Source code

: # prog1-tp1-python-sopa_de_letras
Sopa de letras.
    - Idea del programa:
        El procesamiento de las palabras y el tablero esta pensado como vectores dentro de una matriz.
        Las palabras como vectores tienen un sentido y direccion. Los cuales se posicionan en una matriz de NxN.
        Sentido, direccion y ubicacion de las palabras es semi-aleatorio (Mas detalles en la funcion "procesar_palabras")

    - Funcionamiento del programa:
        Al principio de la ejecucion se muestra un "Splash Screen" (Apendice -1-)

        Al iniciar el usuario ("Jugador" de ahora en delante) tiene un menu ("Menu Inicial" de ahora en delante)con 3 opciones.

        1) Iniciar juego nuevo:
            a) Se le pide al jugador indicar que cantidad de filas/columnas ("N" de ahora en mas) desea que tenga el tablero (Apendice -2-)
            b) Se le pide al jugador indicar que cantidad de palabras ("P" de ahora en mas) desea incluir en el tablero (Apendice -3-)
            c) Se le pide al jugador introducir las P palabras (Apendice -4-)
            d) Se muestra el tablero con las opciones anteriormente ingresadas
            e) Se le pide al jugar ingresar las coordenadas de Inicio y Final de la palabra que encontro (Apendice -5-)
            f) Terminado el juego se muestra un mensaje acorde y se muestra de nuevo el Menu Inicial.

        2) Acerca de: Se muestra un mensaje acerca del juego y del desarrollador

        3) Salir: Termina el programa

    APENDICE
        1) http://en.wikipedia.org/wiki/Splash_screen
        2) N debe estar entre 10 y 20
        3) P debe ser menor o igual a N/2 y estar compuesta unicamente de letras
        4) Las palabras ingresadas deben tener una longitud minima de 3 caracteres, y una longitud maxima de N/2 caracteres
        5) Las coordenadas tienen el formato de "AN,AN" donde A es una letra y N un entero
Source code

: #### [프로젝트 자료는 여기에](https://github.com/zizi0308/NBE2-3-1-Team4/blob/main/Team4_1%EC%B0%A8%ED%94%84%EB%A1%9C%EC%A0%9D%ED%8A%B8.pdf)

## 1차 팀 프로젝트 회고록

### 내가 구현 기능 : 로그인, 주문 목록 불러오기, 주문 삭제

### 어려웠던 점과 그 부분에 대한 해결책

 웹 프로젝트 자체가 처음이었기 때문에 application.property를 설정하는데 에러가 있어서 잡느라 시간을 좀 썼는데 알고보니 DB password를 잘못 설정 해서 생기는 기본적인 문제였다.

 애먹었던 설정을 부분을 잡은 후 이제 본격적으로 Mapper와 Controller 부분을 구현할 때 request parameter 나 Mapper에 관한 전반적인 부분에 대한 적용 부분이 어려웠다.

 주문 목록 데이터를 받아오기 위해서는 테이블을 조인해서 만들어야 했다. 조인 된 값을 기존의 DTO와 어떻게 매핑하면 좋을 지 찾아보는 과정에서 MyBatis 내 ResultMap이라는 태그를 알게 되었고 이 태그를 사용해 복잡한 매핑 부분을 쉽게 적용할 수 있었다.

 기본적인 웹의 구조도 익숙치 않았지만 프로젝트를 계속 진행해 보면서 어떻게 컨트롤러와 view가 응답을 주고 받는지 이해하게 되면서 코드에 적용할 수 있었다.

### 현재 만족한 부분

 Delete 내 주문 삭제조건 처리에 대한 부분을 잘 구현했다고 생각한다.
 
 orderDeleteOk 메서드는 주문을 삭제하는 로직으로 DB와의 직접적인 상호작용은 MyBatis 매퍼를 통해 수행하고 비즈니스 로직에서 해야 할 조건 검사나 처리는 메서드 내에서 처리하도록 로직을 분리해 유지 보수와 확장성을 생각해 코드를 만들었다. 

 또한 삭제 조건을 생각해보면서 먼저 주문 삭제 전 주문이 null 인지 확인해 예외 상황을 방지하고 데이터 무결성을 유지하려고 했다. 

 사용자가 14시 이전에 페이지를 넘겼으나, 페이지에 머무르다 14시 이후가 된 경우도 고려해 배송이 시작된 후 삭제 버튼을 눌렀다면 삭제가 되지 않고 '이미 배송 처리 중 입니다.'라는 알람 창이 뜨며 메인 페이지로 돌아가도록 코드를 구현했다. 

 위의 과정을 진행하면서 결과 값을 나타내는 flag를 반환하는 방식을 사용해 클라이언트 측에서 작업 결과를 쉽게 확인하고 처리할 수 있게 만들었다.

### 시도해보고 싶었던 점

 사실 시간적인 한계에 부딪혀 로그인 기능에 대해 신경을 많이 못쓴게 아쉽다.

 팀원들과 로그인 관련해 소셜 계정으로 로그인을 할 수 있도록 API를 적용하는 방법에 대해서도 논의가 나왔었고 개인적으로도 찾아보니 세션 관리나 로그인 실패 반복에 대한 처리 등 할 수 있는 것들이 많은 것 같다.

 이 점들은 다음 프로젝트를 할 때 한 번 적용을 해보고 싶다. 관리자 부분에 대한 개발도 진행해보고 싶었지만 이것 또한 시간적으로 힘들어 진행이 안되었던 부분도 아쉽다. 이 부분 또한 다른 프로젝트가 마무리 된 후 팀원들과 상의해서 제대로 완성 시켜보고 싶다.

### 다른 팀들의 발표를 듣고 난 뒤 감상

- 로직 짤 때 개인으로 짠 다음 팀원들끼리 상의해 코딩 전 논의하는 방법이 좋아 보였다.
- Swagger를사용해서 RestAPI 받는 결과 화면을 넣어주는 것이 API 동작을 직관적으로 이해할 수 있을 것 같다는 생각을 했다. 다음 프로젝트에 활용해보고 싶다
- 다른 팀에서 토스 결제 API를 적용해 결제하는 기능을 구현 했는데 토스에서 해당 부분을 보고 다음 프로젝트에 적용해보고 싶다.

* * *

Retype every entry word for word.

Source code

: # prog1-tp1-python-sopa_de_letras
Sopa de letras.
    - Idea del programa:
        El procesamiento de las palabras y el tablero esta pensado como vectores dentro de una matriz.
        Las palabras como vectores tienen un sentido y direccion. Los cuales se posicionan en una matriz de NxN.
        Sentido, direccion y ubicacion de las palabras es semi-aleatorio (Mas detalles en la funcion "procesar_palabras")

    - Funcionamiento del programa:
        Al principio de la ejecucion se muestra un "Splash Screen" (Apendice -1-)

        Al iniciar el usuario ("Jugador" de ahora en delante) tiene un menu ("Menu Inicial" de ahora en delante)con 3 opciones.

        1) Iniciar juego nuevo:
            a) Se le pide al jugador indicar que cantidad de filas/columnas ("N" de ahora en mas) desea que tenga el tablero (Apendice -2-)
            b) Se le pide al jugador indicar que cantidad de palabras ("P" de ahora en mas) desea incluir en el tablero (Apendice -3-)
            c) Se le pide al jugador introducir las P palabras (Apendice -4-)
            d) Se muestra el tablero con las opciones anteriormente ingresadas
            e) Se le pide al jugar ingresar las coordenadas de Inicio y Final de la palabra que encontro (Apendice -5-)
            f) Terminado el juego se muestra un mensaje acorde y se muestra de nuevo el Menu Inicial.

        2) Acerca de: Se muestra un mensaje acerca del juego y del desarrollador

        3) Salir: Termina el programa

    APENDICE
        1) http://en.wikipedia.org/wiki/Splash_screen
        2) N debe estar entre 10 y 20
        3) P debe ser menor o igual a N/2 y estar compuesta unicamente de letras
        4) Las palabras ingresadas deben tener una longitud minima de 3 caracteres, y una longitud maxima de N/2 caracteres
        5) Las coordenadas tienen el formato de "AN,AN" donde A es una letra y N un entero
Source code

: #### [프로젝트 자료는 여기에](https://github.com/zizi0308/NBE2-3-1-Team4/blob/main/Team4_1%EC%B0%A8%ED%94%84%EB%A1%9C%EC%A0%9D%ED%8A%B8.pdf)

## 1차 팀 프로젝트 회고록

### 내가 구현 기능 : 로그인, 주문 목록 불러오기, 주문 삭제

### 어려웠던 점과 그 부분에 대한 해결책

 웹 프로젝트 자체가 처음이었기 때문에 application.property를 설정하는데 에러가 있어서 잡느라 시간을 좀 썼는데 알고보니 DB password를 잘못 설정 해서 생기는 기본적인 문제였다.

 애먹었던 설정을 부분을 잡은 후 이제 본격적으로 Mapper와 Controller 부분을 구현할 때 request parameter 나 Mapper에 관한 전반적인 부분에 대한 적용 부분이 어려웠다.

 주문 목록 데이터를 받아오기 위해서는 테이블을 조인해서 만들어야 했다. 조인 된 값을 기존의 DTO와 어떻게 매핑하면 좋을 지 찾아보는 과정에서 MyBatis 내 ResultMap이라는 태그를 알게 되었고 이 태그를 사용해 복잡한 매핑 부분을 쉽게 적용할 수 있었다.

 기본적인 웹의 구조도 익숙치 않았지만 프로젝트를 계속 진행해 보면서 어떻게 컨트롤러와 view가 응답을 주고 받는지 이해하게 되면서 코드에 적용할 수 있었다.

### 현재 만족한 부분

 Delete 내 주문 삭제조건 처리에 대한 부분을 잘 구현했다고 생각한다.
 
 orderDeleteOk 메서드는 주문을 삭제하는 로직으로 DB와의 직접적인 상호작용은 MyBatis 매퍼를 통해 수행하고 비즈니스 로직에서 해야 할 조건 검사나 처리는 메서드 내에서 처리하도록 로직을 분리해 유지 보수와 확장성을 생각해 코드를 만들었다. 

 또한 삭제 조건을 생각해보면서 먼저 주문 삭제 전 주문이 null 인지 확인해 예외 상황을 방지하고 데이터 무결성을 유지하려고 했다. 

 사용자가 14시 이전에 페이지를 넘겼으나, 페이지에 머무르다 14시 이후가 된 경우도 고려해 배송이 시작된 후 삭제 버튼을 눌렀다면 삭제가 되지 않고 '이미 배송 처리 중 입니다.'라는 알람 창이 뜨며 메인 페이지로 돌아가도록 코드를 구현했다. 

 위의 과정을 진행하면서 결과 값을 나타내는 flag를 반환하는 방식을 사용해 클라이언트 측에서 작업 결과를 쉽게 확인하고 처리할 수 있게 만들었다.

### 시도해보고 싶었던 점

 사실 시간적인 한계에 부딪혀 로그인 기능에 대해 신경을 많이 못쓴게 아쉽다.

 팀원들과 로그인 관련해 소셜 계정으로 로그인을 할 수 있도록 API를 적용하는 방법에 대해서도 논의가 나왔었고 개인적으로도 찾아보니 세션 관리나 로그인 실패 반복에 대한 처리 등 할 수 있는 것들이 많은 것 같다.

 이 점들은 다음 프로젝트를 할 때 한 번 적용을 해보고 싶다. 관리자 부분에 대한 개발도 진행해보고 싶었지만 이것 또한 시간적으로 힘들어 진행이 안되었던 부분도 아쉽다. 이 부분 또한 다른 프로젝트가 마무리 된 후 팀원들과 상의해서 제대로 완성 시켜보고 싶다.

### 다른 팀들의 발표를 듣고 난 뒤 감상

- 로직 짤 때 개인으로 짠 다음 팀원들끼리 상의해 코딩 전 논의하는 방법이 좋아 보였다.
- Swagger를사용해서 RestAPI 받는 결과 화면을 넣어주는 것이 API 동작을 직관적으로 이해할 수 있을 것 같다는 생각을 했다. 다음 프로젝트에 활용해보고 싶다
- 다른 팀에서 토스 결제 API를 적용해 결제하는 기능을 구현 했는데 토스에서 해당 부분을 보고 다음 프로젝트에 적용해보고 싶다.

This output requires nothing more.